The final assessment point of an institution’s strategic plan comes as the previous plan is ending and a new plan is developed. The focus of the assessment is not on the achievement of specific items in the plan, but rather a look at how the planning process can be improved. Figure 3 shows the cyclical process and when the process should include reflection on how it worked and what changes might make it better.

Figure 3

!In some cases, an institution may identify something in the planning process needing immediate attention. However, an immediate correction does not serve the same function, or provide the same benefit as taking time to have the planning committee work with stakeholder groups across the campus to garner information about what did and did not work.

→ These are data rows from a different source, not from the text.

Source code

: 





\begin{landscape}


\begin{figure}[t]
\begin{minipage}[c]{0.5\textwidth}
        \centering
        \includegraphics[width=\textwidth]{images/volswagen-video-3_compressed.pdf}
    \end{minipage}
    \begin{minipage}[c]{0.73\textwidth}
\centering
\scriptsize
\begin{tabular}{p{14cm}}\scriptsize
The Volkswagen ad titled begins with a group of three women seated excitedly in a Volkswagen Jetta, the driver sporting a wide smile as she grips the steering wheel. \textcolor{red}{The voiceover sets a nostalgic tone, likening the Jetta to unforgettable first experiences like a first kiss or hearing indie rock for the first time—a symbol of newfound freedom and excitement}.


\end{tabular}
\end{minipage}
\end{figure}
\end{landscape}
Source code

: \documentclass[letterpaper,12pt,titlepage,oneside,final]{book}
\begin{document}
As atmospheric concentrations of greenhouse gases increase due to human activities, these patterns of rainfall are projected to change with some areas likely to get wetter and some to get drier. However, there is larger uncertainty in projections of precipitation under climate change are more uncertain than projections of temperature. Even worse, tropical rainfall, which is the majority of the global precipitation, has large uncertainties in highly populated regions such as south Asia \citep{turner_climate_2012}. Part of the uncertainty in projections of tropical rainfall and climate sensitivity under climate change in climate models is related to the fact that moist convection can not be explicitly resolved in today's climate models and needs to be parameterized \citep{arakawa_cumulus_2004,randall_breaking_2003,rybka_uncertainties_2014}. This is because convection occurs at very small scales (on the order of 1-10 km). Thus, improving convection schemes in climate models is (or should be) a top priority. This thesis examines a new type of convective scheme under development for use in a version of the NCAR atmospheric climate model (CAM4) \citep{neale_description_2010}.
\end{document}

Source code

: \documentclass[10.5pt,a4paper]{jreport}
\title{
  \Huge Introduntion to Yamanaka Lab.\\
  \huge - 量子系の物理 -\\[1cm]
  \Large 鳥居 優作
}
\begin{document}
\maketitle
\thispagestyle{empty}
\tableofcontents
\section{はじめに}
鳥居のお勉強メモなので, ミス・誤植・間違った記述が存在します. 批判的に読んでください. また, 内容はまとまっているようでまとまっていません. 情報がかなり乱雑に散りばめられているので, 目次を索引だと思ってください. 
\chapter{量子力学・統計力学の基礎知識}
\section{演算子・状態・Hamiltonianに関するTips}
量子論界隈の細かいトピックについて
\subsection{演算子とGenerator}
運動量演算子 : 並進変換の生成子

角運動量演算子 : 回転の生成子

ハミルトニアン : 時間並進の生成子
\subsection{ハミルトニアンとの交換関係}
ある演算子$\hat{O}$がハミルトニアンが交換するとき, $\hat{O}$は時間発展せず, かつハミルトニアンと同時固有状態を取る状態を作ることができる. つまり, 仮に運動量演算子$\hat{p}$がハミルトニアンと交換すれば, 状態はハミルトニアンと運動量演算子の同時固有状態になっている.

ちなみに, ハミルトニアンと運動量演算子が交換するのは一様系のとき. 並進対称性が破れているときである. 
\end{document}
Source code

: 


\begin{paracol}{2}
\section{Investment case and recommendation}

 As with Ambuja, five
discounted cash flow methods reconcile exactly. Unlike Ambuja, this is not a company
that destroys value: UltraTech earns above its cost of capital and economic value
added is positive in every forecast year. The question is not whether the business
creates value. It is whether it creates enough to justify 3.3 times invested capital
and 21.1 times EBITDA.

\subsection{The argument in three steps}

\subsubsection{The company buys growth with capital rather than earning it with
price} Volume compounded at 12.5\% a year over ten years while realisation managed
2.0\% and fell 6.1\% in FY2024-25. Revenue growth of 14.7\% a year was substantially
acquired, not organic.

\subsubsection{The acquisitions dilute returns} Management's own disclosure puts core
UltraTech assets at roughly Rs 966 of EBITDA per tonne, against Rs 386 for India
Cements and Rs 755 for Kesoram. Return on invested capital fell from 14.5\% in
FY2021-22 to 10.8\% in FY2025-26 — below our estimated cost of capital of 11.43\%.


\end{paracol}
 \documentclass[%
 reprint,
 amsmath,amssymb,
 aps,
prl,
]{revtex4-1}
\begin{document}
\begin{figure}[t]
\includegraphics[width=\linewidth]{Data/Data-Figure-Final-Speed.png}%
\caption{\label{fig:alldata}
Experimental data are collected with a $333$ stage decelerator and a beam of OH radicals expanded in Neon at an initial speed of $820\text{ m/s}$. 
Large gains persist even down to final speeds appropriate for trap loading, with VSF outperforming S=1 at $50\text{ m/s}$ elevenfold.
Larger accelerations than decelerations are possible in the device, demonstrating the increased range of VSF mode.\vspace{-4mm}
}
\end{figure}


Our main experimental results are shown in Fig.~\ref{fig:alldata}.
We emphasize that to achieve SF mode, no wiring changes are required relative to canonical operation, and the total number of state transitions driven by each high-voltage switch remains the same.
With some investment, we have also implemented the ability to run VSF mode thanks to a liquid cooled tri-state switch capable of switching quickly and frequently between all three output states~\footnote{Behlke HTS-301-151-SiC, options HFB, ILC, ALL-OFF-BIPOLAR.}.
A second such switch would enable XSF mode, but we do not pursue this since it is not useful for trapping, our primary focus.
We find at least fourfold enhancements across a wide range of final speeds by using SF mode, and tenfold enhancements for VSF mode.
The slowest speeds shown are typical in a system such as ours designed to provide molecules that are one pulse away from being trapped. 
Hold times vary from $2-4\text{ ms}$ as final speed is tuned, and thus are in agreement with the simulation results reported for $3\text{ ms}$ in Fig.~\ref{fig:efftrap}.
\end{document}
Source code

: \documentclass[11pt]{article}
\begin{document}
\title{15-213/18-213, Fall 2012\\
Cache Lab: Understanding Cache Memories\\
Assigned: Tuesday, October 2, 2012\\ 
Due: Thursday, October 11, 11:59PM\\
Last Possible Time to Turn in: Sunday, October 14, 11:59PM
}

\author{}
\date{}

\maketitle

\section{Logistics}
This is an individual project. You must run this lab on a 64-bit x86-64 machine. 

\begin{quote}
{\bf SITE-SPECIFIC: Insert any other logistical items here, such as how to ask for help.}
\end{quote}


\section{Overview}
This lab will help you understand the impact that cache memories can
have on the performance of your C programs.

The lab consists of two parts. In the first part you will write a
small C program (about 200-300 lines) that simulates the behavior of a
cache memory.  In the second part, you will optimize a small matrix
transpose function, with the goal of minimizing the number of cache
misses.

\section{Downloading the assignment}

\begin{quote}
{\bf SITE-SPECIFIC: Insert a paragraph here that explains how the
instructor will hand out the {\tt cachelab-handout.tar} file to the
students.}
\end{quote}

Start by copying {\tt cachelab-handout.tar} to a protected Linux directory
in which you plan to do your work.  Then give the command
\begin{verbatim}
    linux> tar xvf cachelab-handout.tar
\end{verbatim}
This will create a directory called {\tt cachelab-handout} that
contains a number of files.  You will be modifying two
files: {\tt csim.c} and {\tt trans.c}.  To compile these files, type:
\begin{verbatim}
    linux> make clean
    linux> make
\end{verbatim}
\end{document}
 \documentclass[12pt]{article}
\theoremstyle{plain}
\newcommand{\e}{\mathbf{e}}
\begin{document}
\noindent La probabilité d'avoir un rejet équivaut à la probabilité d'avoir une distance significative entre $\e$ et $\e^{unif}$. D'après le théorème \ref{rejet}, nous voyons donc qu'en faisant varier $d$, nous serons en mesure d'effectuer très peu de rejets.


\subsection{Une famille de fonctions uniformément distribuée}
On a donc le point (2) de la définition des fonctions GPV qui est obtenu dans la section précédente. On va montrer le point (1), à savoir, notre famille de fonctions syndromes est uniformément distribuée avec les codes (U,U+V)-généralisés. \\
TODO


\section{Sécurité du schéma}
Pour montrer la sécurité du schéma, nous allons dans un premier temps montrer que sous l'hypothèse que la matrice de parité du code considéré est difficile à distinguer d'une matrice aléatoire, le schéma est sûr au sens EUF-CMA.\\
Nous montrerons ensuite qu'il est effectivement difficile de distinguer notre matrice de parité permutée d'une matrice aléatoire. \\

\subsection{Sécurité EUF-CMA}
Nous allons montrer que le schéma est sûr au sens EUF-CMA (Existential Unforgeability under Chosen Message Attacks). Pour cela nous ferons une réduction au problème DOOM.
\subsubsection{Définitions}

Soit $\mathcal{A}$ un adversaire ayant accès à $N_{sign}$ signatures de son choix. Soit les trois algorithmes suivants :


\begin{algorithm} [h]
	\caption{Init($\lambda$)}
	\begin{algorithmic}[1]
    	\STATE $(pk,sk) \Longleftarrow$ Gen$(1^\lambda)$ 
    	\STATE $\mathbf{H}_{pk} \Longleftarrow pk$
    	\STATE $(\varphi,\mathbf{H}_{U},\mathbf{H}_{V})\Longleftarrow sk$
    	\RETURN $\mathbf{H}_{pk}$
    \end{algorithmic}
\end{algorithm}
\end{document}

The “Face” of Planning on Campus

The time-consuming aspects of documenting each year’s achievements, integrating the various initiatives, and keeping deadlines relevant and visible can be easily underestimated. The continuously evaluated planning process is one facet of a self-sustaining strategic plan; however, having a person who is the “face” of planning on a campus is equally critical to successful implementation. Many institutions make the mistake of believing stewardship of the planning process can either be added to someone’s duties or picked up intermittently. I have never seen a campus where either approach worked successfully in the long-term. As Hollowell et al (2006) point out, the function of integrating data collection, document management, scheduling, and disseminating needs a face and a home.

There is an additional aspect to the designation of a single person to coordinate the planning process and that is the synergy that develops when someone is able to provide context and linkages across the divisional and departmental silos so prevalent in academe.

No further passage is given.